- **Task requirements**:
Go through the lines below and tally each one holding "tempo". Write only the total.

[Record set Boundary: Start]

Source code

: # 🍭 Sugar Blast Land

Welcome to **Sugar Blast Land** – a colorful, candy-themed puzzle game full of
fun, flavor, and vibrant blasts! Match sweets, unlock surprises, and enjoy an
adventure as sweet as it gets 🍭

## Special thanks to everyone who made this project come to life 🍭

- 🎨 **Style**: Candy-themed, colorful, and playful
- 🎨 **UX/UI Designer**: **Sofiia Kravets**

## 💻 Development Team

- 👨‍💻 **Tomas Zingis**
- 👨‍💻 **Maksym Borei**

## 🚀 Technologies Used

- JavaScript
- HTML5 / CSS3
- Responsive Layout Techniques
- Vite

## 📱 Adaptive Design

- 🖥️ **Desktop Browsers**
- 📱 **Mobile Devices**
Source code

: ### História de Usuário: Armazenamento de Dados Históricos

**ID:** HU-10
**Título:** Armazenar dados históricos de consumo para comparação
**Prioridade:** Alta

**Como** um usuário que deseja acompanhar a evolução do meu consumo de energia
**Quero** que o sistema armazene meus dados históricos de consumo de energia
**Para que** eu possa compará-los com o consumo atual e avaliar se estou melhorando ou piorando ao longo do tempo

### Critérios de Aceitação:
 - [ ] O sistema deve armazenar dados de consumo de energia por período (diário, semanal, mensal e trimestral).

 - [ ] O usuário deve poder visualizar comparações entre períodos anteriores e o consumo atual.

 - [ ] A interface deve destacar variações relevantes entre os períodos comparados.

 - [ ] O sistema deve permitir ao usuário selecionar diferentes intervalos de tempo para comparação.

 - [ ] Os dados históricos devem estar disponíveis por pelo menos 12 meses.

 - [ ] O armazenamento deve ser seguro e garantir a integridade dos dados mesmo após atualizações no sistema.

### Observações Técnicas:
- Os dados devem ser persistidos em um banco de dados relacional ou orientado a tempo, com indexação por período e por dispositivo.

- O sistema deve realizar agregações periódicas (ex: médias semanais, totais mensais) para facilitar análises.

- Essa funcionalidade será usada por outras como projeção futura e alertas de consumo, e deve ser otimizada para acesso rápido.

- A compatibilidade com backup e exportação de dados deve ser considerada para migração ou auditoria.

[Record set Boundary: End]
[Record set Boundary: Start]

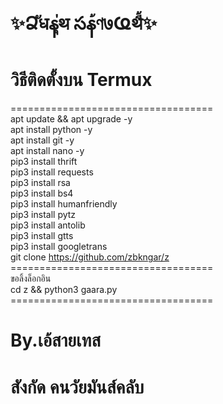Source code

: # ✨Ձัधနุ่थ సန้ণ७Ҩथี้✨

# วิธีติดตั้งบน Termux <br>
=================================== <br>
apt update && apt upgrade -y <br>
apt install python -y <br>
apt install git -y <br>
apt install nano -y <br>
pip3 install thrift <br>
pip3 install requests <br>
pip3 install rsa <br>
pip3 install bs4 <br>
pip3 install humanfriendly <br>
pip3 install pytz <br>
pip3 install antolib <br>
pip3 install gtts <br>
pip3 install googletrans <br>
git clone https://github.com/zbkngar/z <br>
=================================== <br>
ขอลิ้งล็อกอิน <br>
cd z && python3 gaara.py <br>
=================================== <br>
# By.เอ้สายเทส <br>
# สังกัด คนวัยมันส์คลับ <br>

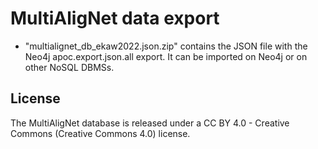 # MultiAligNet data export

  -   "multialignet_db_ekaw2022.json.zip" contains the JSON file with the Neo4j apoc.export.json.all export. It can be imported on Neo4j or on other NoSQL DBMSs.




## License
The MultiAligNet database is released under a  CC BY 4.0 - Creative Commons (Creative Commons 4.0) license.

[Record set Boundary: End]

- **Solution for this exercise**:
3